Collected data

^^^^^^^^^^^^^^^^

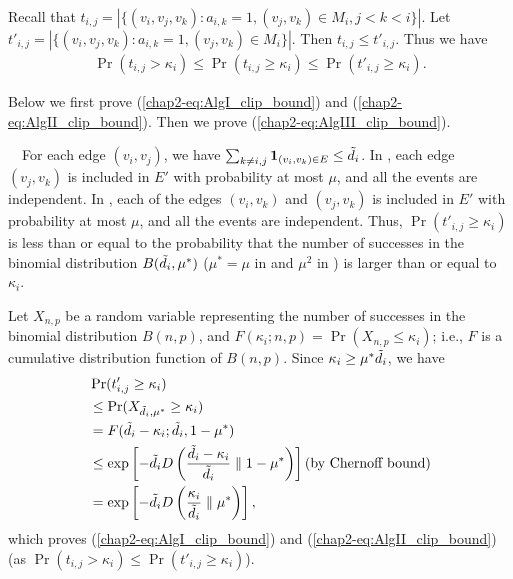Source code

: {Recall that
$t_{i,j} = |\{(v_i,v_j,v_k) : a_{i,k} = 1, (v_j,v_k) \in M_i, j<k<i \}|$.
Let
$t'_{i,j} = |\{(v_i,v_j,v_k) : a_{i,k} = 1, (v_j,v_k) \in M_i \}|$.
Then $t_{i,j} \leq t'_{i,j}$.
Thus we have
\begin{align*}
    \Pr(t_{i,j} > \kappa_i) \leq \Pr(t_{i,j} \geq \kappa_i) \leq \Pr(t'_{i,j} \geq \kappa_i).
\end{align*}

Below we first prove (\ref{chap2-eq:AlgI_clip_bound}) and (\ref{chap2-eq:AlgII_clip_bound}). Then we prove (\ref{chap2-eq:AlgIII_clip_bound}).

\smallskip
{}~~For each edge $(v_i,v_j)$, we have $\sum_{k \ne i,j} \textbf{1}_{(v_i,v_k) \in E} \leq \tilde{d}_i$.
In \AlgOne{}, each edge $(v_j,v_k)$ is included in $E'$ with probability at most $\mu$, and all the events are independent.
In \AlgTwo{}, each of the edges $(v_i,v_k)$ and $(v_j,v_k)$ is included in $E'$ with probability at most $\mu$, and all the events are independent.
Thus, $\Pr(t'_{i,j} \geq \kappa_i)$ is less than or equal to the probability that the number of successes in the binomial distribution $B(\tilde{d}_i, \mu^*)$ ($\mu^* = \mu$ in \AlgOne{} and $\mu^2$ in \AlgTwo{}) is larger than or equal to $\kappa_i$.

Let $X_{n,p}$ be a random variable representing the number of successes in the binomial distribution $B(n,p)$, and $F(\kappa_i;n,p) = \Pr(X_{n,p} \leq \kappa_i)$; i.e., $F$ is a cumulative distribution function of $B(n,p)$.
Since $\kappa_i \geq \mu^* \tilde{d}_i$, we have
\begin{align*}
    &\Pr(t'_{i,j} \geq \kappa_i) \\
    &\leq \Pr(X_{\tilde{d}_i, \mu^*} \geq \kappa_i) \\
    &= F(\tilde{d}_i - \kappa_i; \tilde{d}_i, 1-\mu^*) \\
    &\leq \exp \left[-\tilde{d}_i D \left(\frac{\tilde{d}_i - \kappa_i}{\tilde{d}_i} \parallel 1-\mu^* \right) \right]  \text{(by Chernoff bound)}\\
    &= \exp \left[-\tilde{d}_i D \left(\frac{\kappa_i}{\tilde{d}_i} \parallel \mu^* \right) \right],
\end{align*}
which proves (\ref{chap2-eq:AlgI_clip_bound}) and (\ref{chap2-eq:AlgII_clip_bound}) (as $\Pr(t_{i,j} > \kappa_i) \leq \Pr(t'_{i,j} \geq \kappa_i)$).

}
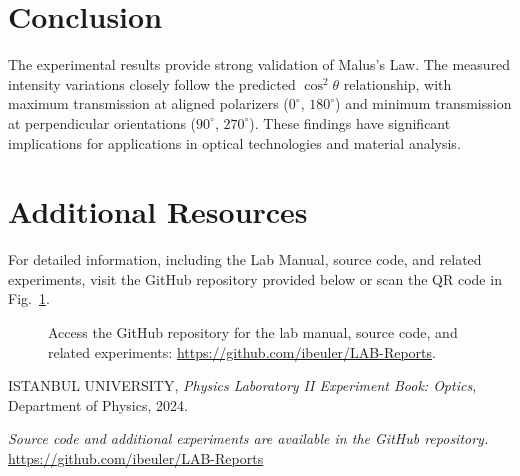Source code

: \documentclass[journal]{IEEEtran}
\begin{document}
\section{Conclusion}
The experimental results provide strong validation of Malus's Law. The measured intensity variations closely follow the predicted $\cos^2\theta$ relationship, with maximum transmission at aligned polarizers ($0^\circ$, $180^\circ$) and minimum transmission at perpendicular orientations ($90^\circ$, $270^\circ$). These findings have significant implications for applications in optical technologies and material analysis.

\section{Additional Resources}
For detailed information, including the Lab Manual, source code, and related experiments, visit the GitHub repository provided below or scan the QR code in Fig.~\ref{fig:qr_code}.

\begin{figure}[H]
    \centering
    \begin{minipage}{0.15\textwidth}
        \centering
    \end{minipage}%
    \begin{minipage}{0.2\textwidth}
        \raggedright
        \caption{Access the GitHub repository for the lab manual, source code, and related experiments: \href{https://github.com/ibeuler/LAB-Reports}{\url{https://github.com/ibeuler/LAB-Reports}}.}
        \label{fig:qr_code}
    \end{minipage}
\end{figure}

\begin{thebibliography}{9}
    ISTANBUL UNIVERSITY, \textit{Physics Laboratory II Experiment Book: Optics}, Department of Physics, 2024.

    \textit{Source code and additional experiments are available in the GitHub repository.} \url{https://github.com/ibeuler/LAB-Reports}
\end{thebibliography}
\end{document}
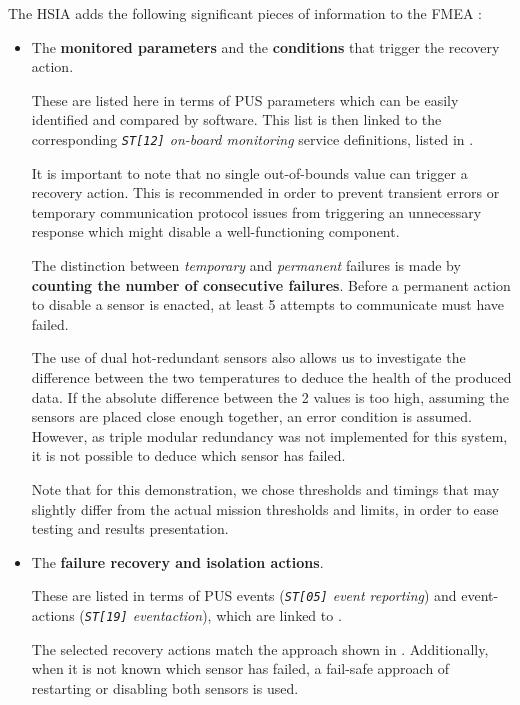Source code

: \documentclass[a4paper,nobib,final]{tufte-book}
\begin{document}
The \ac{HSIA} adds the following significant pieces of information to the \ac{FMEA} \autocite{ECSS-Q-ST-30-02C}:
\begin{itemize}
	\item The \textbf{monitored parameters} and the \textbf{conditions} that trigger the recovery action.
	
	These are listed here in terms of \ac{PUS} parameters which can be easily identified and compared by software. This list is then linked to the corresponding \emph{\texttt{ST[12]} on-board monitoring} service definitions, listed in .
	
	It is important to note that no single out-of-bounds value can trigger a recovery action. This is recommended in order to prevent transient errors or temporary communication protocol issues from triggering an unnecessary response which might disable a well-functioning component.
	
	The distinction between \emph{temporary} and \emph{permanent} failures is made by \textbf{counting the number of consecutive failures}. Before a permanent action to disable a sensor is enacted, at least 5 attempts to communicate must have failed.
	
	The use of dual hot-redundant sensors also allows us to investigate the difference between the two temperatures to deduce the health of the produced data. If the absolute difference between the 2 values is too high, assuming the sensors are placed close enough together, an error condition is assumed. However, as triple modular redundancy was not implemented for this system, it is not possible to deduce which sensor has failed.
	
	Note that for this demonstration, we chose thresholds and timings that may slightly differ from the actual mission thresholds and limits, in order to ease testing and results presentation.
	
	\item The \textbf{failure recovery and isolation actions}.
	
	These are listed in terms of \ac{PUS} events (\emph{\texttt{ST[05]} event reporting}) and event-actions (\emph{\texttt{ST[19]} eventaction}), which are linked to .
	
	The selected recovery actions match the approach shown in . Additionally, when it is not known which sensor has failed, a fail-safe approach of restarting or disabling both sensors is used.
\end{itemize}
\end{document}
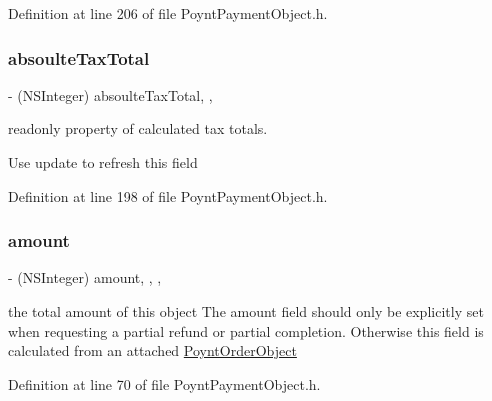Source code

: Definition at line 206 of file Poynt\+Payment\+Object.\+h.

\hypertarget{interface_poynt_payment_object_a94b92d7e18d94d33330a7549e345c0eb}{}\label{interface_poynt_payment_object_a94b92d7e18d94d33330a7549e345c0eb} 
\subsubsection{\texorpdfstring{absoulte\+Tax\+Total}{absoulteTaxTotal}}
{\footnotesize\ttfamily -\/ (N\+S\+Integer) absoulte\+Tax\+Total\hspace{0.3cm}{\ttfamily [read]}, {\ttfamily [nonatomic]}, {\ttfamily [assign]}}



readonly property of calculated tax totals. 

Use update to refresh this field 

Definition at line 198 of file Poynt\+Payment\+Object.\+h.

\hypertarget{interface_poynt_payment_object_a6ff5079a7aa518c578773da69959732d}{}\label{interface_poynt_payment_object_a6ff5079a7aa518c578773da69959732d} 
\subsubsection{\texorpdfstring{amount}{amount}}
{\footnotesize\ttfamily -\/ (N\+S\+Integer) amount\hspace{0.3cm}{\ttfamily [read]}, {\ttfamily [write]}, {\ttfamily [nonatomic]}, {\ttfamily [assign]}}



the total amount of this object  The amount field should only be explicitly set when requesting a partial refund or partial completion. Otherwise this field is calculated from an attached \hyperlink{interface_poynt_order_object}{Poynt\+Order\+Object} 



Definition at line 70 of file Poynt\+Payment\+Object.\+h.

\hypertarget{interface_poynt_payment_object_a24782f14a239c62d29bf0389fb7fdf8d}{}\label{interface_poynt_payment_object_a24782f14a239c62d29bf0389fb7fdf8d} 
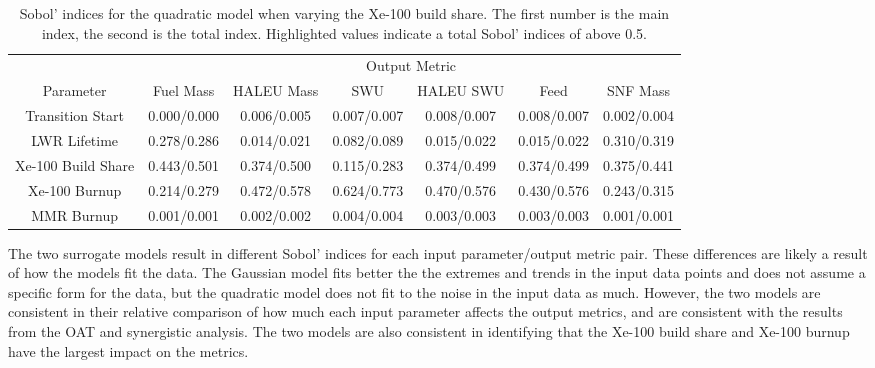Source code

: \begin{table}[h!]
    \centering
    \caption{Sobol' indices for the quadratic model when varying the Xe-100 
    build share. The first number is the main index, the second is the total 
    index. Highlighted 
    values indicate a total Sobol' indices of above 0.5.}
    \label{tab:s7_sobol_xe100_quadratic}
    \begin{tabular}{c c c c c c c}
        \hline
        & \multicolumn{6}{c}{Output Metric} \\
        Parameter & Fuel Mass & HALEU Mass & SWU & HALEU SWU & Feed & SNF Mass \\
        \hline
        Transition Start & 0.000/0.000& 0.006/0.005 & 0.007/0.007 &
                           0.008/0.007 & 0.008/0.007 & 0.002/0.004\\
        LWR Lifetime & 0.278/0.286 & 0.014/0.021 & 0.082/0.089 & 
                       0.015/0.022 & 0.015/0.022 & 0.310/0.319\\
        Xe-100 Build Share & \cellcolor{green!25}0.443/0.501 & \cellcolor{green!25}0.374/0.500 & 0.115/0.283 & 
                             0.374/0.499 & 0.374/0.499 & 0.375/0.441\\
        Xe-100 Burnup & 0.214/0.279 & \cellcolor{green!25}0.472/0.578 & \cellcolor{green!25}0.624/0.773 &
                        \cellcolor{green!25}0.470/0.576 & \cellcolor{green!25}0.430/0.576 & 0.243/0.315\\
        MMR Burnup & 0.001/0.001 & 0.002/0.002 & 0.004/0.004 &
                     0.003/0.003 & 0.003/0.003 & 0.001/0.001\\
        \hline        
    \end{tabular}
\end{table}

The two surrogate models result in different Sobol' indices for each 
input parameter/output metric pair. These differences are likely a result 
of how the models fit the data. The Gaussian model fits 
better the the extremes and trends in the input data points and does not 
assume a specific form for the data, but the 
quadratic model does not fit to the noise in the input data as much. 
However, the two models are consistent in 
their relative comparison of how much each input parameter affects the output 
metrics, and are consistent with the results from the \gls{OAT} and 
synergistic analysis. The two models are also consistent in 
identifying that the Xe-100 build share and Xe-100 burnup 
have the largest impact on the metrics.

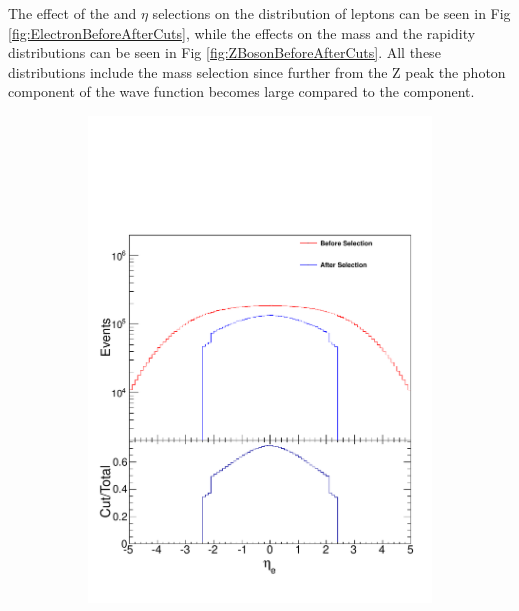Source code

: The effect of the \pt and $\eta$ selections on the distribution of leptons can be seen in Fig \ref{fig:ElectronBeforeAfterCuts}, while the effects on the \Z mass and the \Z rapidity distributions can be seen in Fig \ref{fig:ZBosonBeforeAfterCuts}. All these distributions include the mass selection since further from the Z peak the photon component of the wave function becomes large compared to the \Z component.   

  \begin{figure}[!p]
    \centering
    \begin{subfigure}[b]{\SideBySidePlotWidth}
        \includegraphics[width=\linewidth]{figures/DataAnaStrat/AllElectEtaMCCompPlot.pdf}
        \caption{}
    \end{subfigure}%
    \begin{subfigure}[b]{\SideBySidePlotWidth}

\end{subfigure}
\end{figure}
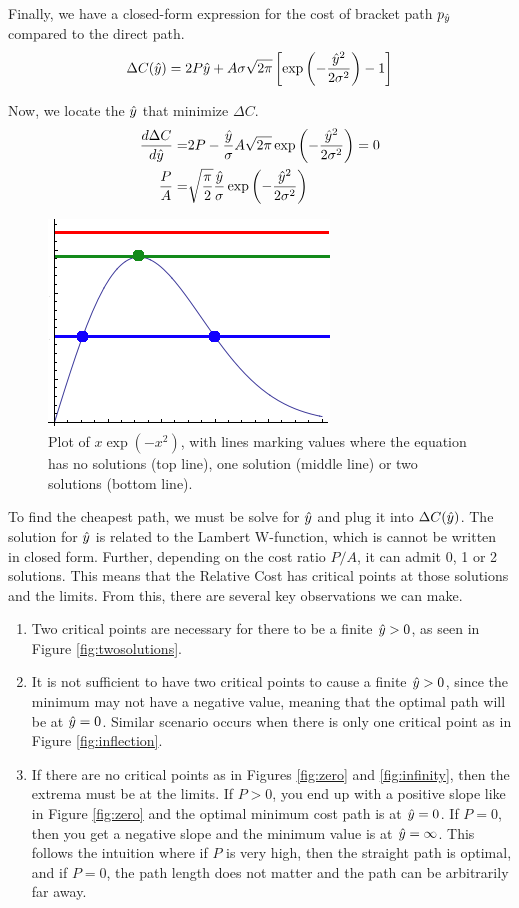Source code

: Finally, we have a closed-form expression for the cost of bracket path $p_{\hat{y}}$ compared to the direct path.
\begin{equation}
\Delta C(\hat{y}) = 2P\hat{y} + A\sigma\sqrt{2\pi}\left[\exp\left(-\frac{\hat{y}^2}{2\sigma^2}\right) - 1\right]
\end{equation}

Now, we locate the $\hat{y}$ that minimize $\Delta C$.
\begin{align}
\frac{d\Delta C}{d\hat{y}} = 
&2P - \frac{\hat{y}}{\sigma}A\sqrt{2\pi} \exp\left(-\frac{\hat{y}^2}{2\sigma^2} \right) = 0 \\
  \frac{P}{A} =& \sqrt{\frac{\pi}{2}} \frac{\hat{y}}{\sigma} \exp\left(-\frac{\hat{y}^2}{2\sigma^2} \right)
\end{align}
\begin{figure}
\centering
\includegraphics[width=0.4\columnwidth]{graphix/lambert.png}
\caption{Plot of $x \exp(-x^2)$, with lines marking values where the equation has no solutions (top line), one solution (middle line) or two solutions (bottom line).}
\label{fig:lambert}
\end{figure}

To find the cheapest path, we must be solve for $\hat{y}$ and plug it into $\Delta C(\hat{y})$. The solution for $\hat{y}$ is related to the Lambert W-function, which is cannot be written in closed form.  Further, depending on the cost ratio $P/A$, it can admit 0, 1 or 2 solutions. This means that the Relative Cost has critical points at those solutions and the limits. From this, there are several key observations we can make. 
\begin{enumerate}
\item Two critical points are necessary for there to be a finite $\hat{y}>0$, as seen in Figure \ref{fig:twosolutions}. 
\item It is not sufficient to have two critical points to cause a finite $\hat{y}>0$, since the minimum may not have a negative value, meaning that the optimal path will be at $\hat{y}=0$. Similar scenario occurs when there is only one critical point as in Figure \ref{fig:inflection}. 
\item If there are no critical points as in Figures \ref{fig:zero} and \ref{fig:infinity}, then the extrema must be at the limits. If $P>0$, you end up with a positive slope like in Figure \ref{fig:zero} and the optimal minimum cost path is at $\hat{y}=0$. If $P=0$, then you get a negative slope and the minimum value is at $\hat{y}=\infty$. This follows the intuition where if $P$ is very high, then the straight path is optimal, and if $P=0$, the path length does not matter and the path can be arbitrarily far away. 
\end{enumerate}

^^^^^^^^^^^^^^^^

Aim of the task
Give only the number of lines in the entries above that contain the string "field".

Finished task
2